Bonbright was sure. He felt that it would bridge the gulf between him and his employees--that gulf which seemed now to be growing wider and deeper instead of disappearing. Mershon's talk was full of labor troubles, of threatened strikes, of consequent delays.

"We can finish thirty days ahead of schedule," he said to Bonbright, "if the unions leave us alone."

"You think I ought to recognize them," Bonbright said. "Well, Mr.

Mershon, if labor wants to cut its own throat by striking--let it strike. I'm giving it work. I'm giving it wages that equal or are higher than union scale. They've no excuse for a strike. I'm willing to do anything within reason, but I'm going to run my own concern. Before I'll let this plant be unionized I'll shut it down.

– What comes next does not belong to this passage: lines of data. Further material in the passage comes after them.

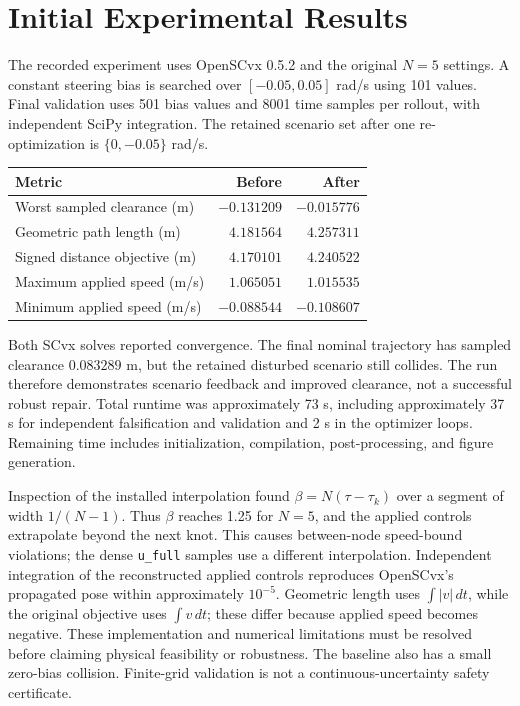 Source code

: \documentclass{article}
\begin{document}
\section{Initial Experimental Results}
The recorded experiment uses OpenSCvx 0.5.2 and the original $N=5$
settings. A constant steering bias is searched over $[-0.05,0.05]$ rad/s
using 101 values. Final validation uses 501 bias values and 8001 time
samples per rollout, with independent SciPy integration. The retained
scenario set after one re-optimization is $\{0,-0.05\}$ rad/s.

\begin{center}
\begin{tabular}{lrr}
\hline
Metric & Before & After\\
\hline
Worst sampled clearance (m) & $-0.131209$ & $-0.015776$\\
Geometric path length (m) & $4.181564$ & $4.257311$\\
Signed distance objective (m) & $4.170101$ & $4.240522$\\
Maximum applied speed (m/s) & $1.065051$ & $1.015535$\\
Minimum applied speed (m/s) & $-0.088544$ & $-0.108607$\\
\hline
\end{tabular}
\end{center}

Both SCvx solves reported convergence. The final nominal trajectory has
sampled clearance $0.083289$ m, but the retained disturbed scenario still
collides. The run therefore demonstrates scenario feedback and improved
clearance, not a successful robust repair. Total runtime was approximately
73 s, including approximately 37 s for independent falsification and
validation and 2 s in the optimizer loops. Remaining time includes
initialization, compilation, post-processing, and figure generation.

Inspection of the installed interpolation found
$\beta=N(\tau-\tau_k)$ over a segment of width $1/(N-1)$.
Thus $\beta$ reaches 1.25 for $N=5$, and the applied controls extrapolate
beyond the next knot. This causes between-node speed-bound violations;
the dense \texttt{u\_full} samples use a different interpolation.
Independent integration of the reconstructed applied controls reproduces
OpenSCvx's propagated pose within approximately $10^{-5}$.
Geometric length uses $\int |v|\,dt$, while the original objective uses
$\int v\,dt$; these differ because applied speed becomes negative.
These implementation and numerical limitations must be resolved before
claiming physical feasibility or robustness. The baseline also has a small
zero-bias collision. Finite-grid validation is not a continuous-uncertainty
safety certificate.
\end{document}
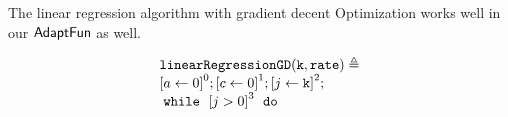 %
\begin{example}
\label{ex:linearregression}
    The linear regression algorithm with gradient decent Optimization works well 
    in our $\textsf{AdaptFun}$ as well.
\begin{figure}
\centering
\begin{subfigure}{0.8\textwidth}
    \centering
    {\small
        \[
        \begin{array}{l}
            \kw{linearRegressionGD(k, rate)} \triangleq \\
                   \clabel{ a \leftarrow 0}^{0} ; 
                   \clabel{ c \leftarrow 0}^{1} ; 
                    \clabel{\assign{j}{\kw{k}} }^{2} ; \\
                    \ewhile ~ \clabel{j > 0}^{3} ~ \edo ~ \\

\end{array}\]}
\end{subfigure}
\end{figure}
\end{example}
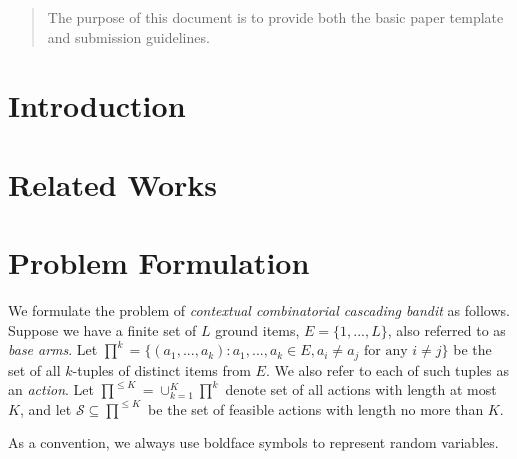 \documentclass{article}
\newcommand{\cS}{\mathcal{S}}
\begin{document}
 
	
	
\begin{abstract} 
The purpose of this document is to provide both the basic paper template and submission guidelines.
\end{abstract} 
	
\section{Introduction}
	
\section{Related Works}
	
\section{Problem Formulation}

We formulate the problem of {\em contextual combinatorial cascading bandit} as follows. Suppose we have a finite set of $L$ ground items,  $E=\{1,...,L\}$, also referred to as {\em base arms}. 
Let $\prod^k=\{(a_1,...,a_k): a_1,...,a_k \in E, a_i \neq a_j \text{ for any } i \neq j\}$ be the set of all $k$-tuples of distinct items from $E$. We also refer to each of such tuples as an {\em action}.
Let $\prod^{\leq K}= \cup_{k=1}^K \prod^{k}$ denote set of all actions with length
	at most $K$, and let $\cS \subseteq \prod^{\leq K}$ be the set of feasible actions with length no more than $K$. 

As a convention, we always use boldface symbols to represent random variables.
\end{document}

If I can't finish the new shops without recognizing the unions, then they'll stand as they are."

"You're the boss," said Mershon, with a shrug. "Do you know there's to be a ma.s.s meeting in the armory to-night? I think the agitator people are going to try to work the men up to starting trouble."

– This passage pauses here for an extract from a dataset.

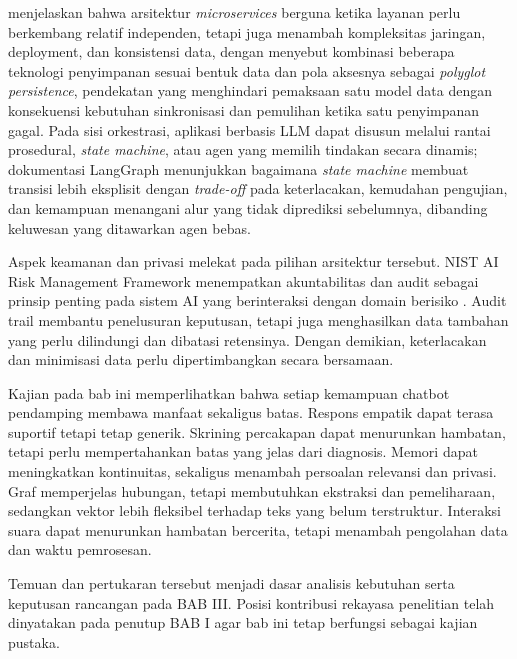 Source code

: \textcite{newman2021microservices} menjelaskan bahwa arsitektur \textit{microservices} berguna ketika layanan perlu berkembang relatif independen, tetapi juga menambah kompleksitas jaringan, deployment, dan konsistensi data, dengan \textcite{kleppmann2017ddia} menyebut kombinasi beberapa teknologi penyimpanan sesuai bentuk data dan pola aksesnya sebagai \textit{polyglot persistence}, pendekatan yang menghindari pemaksaan satu model data dengan konsekuensi kebutuhan sinkronisasi dan pemulihan ketika satu penyimpanan gagal. Pada sisi orkestrasi, aplikasi berbasis LLM dapat disusun melalui rantai prosedural, \textit{state machine}, atau agen yang memilih tindakan secara dinamis; dokumentasi LangGraph \parencite{langchainLanggraph2024} menunjukkan bagaimana \textit{state machine} membuat transisi lebih eksplisit dengan \textit{trade-off} pada keterlacakan, kemudahan pengujian, dan kemampuan menangani alur yang tidak diprediksi sebelumnya, dibanding keluwesan yang ditawarkan agen bebas.

Aspek keamanan dan privasi melekat pada pilihan arsitektur tersebut. NIST AI Risk Management Framework menempatkan akuntabilitas dan audit sebagai prinsip penting pada sistem AI yang berinteraksi dengan domain berisiko \parencite{nistAirmf2023}. Audit trail membantu penelusuran keputusan, tetapi juga menghasilkan data tambahan yang perlu dilindungi dan dibatasi retensinya. Dengan demikian, keterlacakan dan minimisasi data perlu dipertimbangkan secara bersamaan.

Kajian pada bab ini memperlihatkan bahwa setiap kemampuan chatbot pendamping membawa manfaat sekaligus batas. Respons empatik dapat terasa suportif tetapi tetap generik. Skrining percakapan dapat menurunkan hambatan, tetapi perlu mempertahankan batas yang jelas dari diagnosis. Memori dapat meningkatkan kontinuitas, sekaligus menambah persoalan relevansi dan privasi. Graf memperjelas hubungan, tetapi membutuhkan ekstraksi dan pemeliharaan, sedangkan vektor lebih fleksibel terhadap teks yang belum terstruktur. Interaksi suara dapat menurunkan hambatan bercerita, tetapi menambah pengolahan data dan waktu pemrosesan.

Temuan dan pertukaran tersebut menjadi dasar analisis kebutuhan serta keputusan rancangan pada BAB III. Posisi kontribusi rekayasa penelitian telah dinyatakan pada penutup BAB I agar bab ini tetap berfungsi sebagai kajian pustaka.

"You think they'll strike?"

"I KNOW they will."

"All the men, or just the steel workers and bricklayers and temporary employees on the new buildings?"

"I don't know.... But if any of them go out it's going to make things mighty bad."

"I'll see what can be done," said Bonbright.

The strike must be headed off if possible. It would mean a monstrously costly delay; it might mean a forfeiture of his contract with Lightener. It might mean that he had gone into this new project and expended hundreds of thousands of dollars to equip for the manufacture of engines in vain.... The men must not strike.

There seemed no way to avert it but to surrender, and that Bonbright did not even consider.... He called in the professor.